During this presidency there has been an obsessive yearning to find a white knight antonym to Trump’s apparent villainy. Various candidates have auditioned, consciously and unconsciously, to play Luke Skywalker to Trump’s Vader. Robert de Niro had a few cracks at the role, though he’s been about as convincing as the de-aging CGI work in The Irishman. Then there was Michael Avenatti — now a convicted felon — whoops!
The candidate must be the opposite of the satanic status Trump has in the imaginative economy of New York Times subscribers. So where Trump is brutish, the candidate is gentle. Where Trump is idiotic, they are informed. Where Trump is careless, they are meticulous. (That being said, I’m certain if we put a lame donkey — hell, even a dead donkey — next to the president during tonight’s press conference it would be subject to a megaton load of thirst tweets).
Anyway, until the advent of the sensuous Dr Fauci, the strongest candidate by far was poor Bob Mueller III. As Bob spent month after month in pursuit of little more than the inside of a ping pong ball, bored sections of the press and public began to fetishize him as the Anti-Trump. The tastemakers at Vogue declared Bob III ‘America’s New Crush’. Tweets that are eerily reminiscent of those directed at Fauci, declared that Mueller’s intelligence was sexy, his jaw was lantern-shaped, and so on, and on. And on.
If I’m being completely honest, I am very sexually attracted to Robert Mueller. I know it’s not meant to be, but that doesn’t mean I won’t hang a poster of him above my bed.
— Chelsea Handler (@chelseahandler) March 23, 2019
For our second reason, let’s indulge in some back of the napkin sociology. Why do these odd little horn cults continue to flare up on the political left? Well, ever since 1980, there has been a growing gender divide in American politics. Reagan won that election, but he lost women by eight points.
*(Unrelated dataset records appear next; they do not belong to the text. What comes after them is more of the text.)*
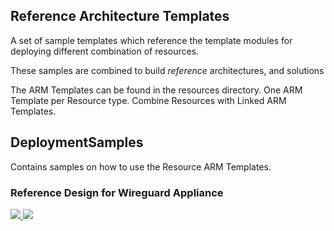 ## Reference Architecture Templates

A set of sample templates which reference the template modules for deploying different combination of resources.

These samples are combined to build *reference* architectures, and solutions

The ARM Templates can be found in the resources directory.
One ARM Template per Resource type.
Combine Resources with Linked ARM Templates.


## DeploymentSamples

Contains samples on how to use the Resource ARM Templates. 

### Reference Design for Wireguard Appliance

<a href="https://portal.azure.com/#create/Microsoft.Template/uri/https%3A%2F%2Fraw.githubusercontent.com%2FDamianFlynn%2Farm%2Fmaster%2FReference%2FrefWireguard.json" target="_blank">

  <img src="http://azuredeploy.net/deploybutton.png"/>
</a>
<a href="http://armviz.io/#/?load=https%3A%2F%2Fraw.githubusercontent.com%2FDamianFlynn%2Farm%2Fmaster%2FReference%2FrefWireguard.json" target="_blank">
  <img src="http://armviz.io/visualizebutton.png"/>
</a>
When we entered the Obama era in 2008, 70 percent of unmarried women and 74 percent of single mothers were giving the Democrats their votes. By 2014 there were 56.8 million unmarried women in the United States. These Single Ladies are behind the parties lurch to the Left as much as any other factor. As the influential feminist writer Rebecca Traister put it in 2016: ‘The practicalities of female life independent of marriage give rise to demands for pay equity, paid family leave, a higher minimum wage, universal pre-K, lowered college costs, more affordable health care, and broadly accessible reproductive rights.’
All well and good. But what Traister missed, and not wanting to go full Electra Complex here, was the politico-cultural radioactivity so many independent, single women would generate. The ‘crush on Obama’ song. ‘Hot’ young Biden. JFK’s ‘sizzling hot’ grandson. Then Mueller, and now Dr Fauci. Quite how this energy can be channeled in November, given Biden’s crumbling health, is anybody’s guess.